A Google search as follows - "jewish brigade"  - suggests that he was not alone: the only hits appear to be for minutes of committee meetings and the like.  So far as I can see there is no CWGC grave, be it in Israel or anywhere else, on which the deceased's membership of the Jewish Brigade is acknowledged.  And yet there must surely be a number of others who died while serving with the JB.

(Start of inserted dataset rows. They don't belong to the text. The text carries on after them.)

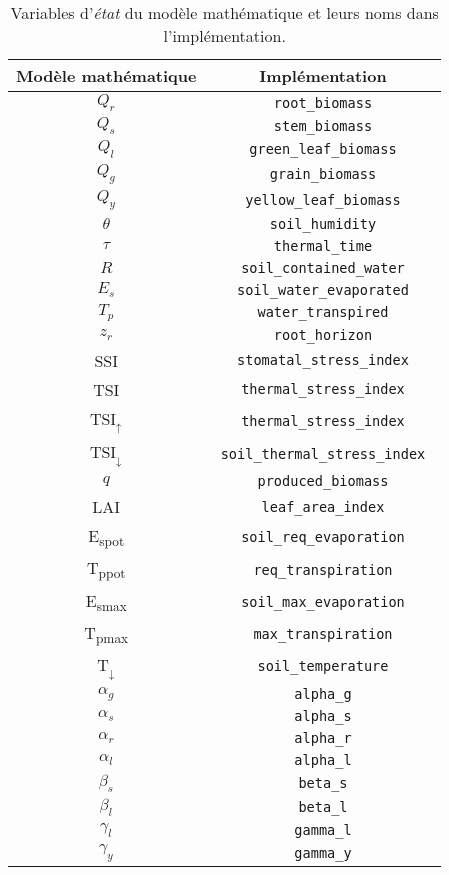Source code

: 
\begin{table}[H]
  \centering
  \begin{tabular}{|c|c|}
    \hline
    \textbf{Modèle mathématique} & \textbf{Implémentation} \\
    \hline
    $Q_r$ & \lstinline| root_biomass | \\
    $Q_s$ & \lstinline| stem_biomass | \\
    $Q_l$ & \lstinline| green_leaf_biomass | \\
    $Q_g$ & \lstinline| grain_biomass | \\
    $Q_y$ & \lstinline| yellow_leaf_biomass | \\
    $\theta$ & \lstinline| soil_humidity | \\
    $\tau$ & \lstinline| thermal_time | \\
    $R$ & \lstinline| soil_contained_water | \\
    $E_s$ & \lstinline| soil_water_evaporated | \\
    $T_p$ & \lstinline| water_transpired | \\
    $z_r$ & \lstinline| root_horizon | \\
    SSI & \lstinline| stomatal_stress_index | \\
    TSI & \lstinline| thermal_stress_index | \\
    TSI$_{\uparrow}$ & \lstinline| thermal_stress_index | \\
    TSI$_{\downarrow}$ & \lstinline| soil_thermal_stress_index | \\
    $q$ & \lstinline| produced_biomass | \\
    LAI & \lstinline| leaf_area_index | \\
    E\textsubscript{spot} & \lstinline| soil_req_evaporation | \\
    T\textsubscript{ppot} & \lstinline| req_transpiration | \\
    E\textsubscript{smax} & \lstinline| soil_max_evaporation | \\
    T\textsubscript{pmax} & \lstinline| max_transpiration | \\
    T$_{\downarrow}$ & \lstinline| soil_temperature | \\
    $\alpha_g$ & \lstinline| alpha_g | \\
    $\alpha_s$ & \lstinline| alpha_s | \\
    $\alpha_r$ & \lstinline| alpha_r | \\
    $\alpha_l$ & \lstinline| alpha_l | \\
    $\beta_s$ & \lstinline| beta_s | \\
    $\beta_l$ & \lstinline| beta_l | \\
    $\gamma_l$ & \lstinline| gamma_l | \\
    $\gamma_y$ & \lstinline| gamma_y | \\
    \hline
    \end{tabular}
  \caption{Variables d'\emph{état} du modèle mathématique et leurs noms
  dans l'implémentation.}
  \label{table:state_var}
\end{table}

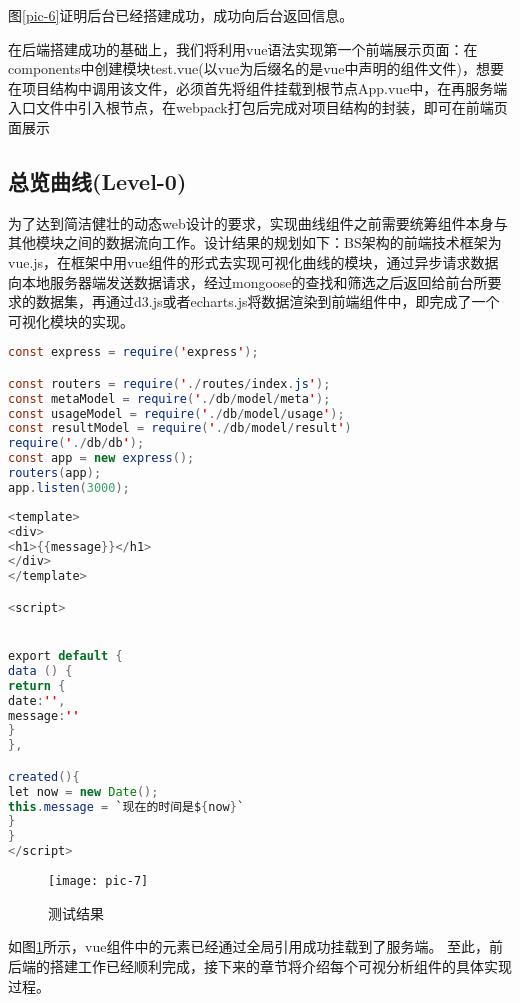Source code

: 图\ref{pic-6}证明后台已经搭建成功，成功向后台返回信息。

在后端搭建成功的基础上，我们将利用vue语法实现第一个前端展示页面：在components中创建模块test.vue(以vue为后缀名的是vue中声明的组件文件)，想要在项目结构中调用该文件，必须首先将组件挂载到根节点App.vue中，在再服务端入口文件中引入根节点，在webpack打包后完成对项目结构的封装，即可在前端页面展示

\subsection{总览曲线(Level-0)}

为了达到简洁健壮的动态web设计的要求，实现曲线组件之前需要统筹组件本身与其他模块之间的数据流向工作。设计结果的规划如下：BS架构的前端技术框架为vue.js，在框架中用vue组件的形式去实现可视化曲线的模块，通过异步请求数据向本地服务器端发送数据请求，经过mongoose的查找和筛选之后返回给前台所要求的数据集，再通过d3.js或者echarts.js将数据渲染到前端组件中，即完成了一个可视化模块的实现。

\begin{lstlisting}[caption=挂载服务器app,frame=shadowbox,language={java}]
const express = require('express');

const routers = require('./routes/index.js');
const metaModel = require('./db/model/meta');
const usageModel = require('./db/model/usage');
const resultModel = require('./db/model/result')
require('./db/db');
const app = new express();
routers(app);
app.listen(3000);
\end{lstlisting}

\begin{lstlisting}[caption=测试vue渲染DOM元素,frame=shadowbox,language={java}]
<template>
<div>
<h1>{{message}}</h1>
</div>
</template>

<script>


export default {
data () {
return {
date:'',
message:''
}
},

created(){
let now = new Date();
this.message = `现在的时间是${now}`
}
}
</script>
\end{lstlisting}

\begin{figure}[h]
	\centering
	\texttt{[image: pic-7]}
	\caption{测试结果}
	\label{pic-7}
\end{figure}

如图\ref{pic-7}所示，vue组件中的元素已经通过全局引用成功挂载到了服务端。
至此，前后端的搭建工作已经顺利完成，接下来的章节将介绍每个可视分析组件的具体实现过程。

Is this delicate political territory for some reason?  Can anyone suggest any other explanation?

Peter Lobbenberg, London

Saul Issroff

Martin Sugarman, of AJEX gave me permission to forward his response:
On Tue, 22 Nov 2022 at 09:52, Martin Sugarman <martin.sugarman@...> wrote:
Rudi must have returned to RAOC after the JB and died in that Corps - hence the grave has the RAOC badge OR he served with JB but remained officlally in the RAOC - many men said they were in the Brigade but NOT enlisted as such like Jews from Israel who OFFICIALLY joined the Brigade ONLY . Rudi may have worn the cloth badges but kept his RAOC cap badge - very complex stuff 
On Tuesday, 22 November 2022 at 09:45:28 GMT, Martin Sugarman <martin.sugarman@...> wrote:
It is simple. 
1. 1941-2 The Palestine Reg formed in Israel with a circular badge and olive branch in centre and edge saying Falastin in Arabic, Palestine in English and yud /aleph (Eretz Israel) in Hebrew - but British and Arabs did not join up as they detested having the other languages on the badge !!! Jews did join from other units such as RAOC, Port Companies, Water Companies etc - which units they were in at the time if they enlisted in Israel
2. From the Pal Reg, Jews went into the JB in 1944 N Africa, who were granted cloth  shoulder title (Jewish Brigade Infantry Group in Henrew and English) and blue and white Israel emblem with YELLOW star and epaulette badge PR. BUT Officers who were Jews from other regiments who transferred as volunteers and Zionists, tended to wear a cap badge of their own Regiment and cloth titles of the JB - ie mixed. JB also wore a blue and white shoulder title "Palestine' and there were special metal badges for the attached gun batteries eg Palestine RA worn on shoulder aswell.
In Israel vets wore special Israel flag badges which denoted service in British run JB
3. The JB caualties are mostly buried at Ravenna (Piangipane) CWGC cemetery with old Pal Reg cap badge emblem but others are elsewhere where they died eg Israel, N Africa, Italy , Holland, Belgium etc and are all labelled with the badge of the Palestine Regiment. No UK war casualties were buried as a Brigade membership, only a Regiment or Corps eg RAMC. If you were in the RAOC you were attached to a Regiment and you would have the badge of that Regiment on your grave., depending on what your official posting had been 
4. Was it political? Yes of course eg the Brigade flag mutiny in N Africa 1943 when they said the Israel flag must fly with UK Flag in base camps - and it was granted. Also on parades . The JB never had a proper Jewish cap badge like the kadimah badge of the Jewish Legion in WW1
5. Read M. Beckman's "Jewish Brigade' and Rabinowitz 'Soldiers from Judea' - photos of the badges are on the web - google Jewsh Brigade etc

Saul Issroff
London UK

E Feinstein

About the British War Cemetery in Ramle
The JOWBR of JewishGen has 37 burials indexed.
These include one French Jew born in Beyrouth from WWI (from the French Army), British soldiers from WWI and WWII, Jewish soldiers from the Czech Army in Exile, Jewish soldiers from the Polish Army in Exile, the German Jew Rudolf GRAB that was spoken about, a Jew from India who served in the British Army and one Jew from the Greek Army.  Both Magen David and Greek on his tombstone!.  This is a real Kibbutz Galyot (in gathering of the Exiles!)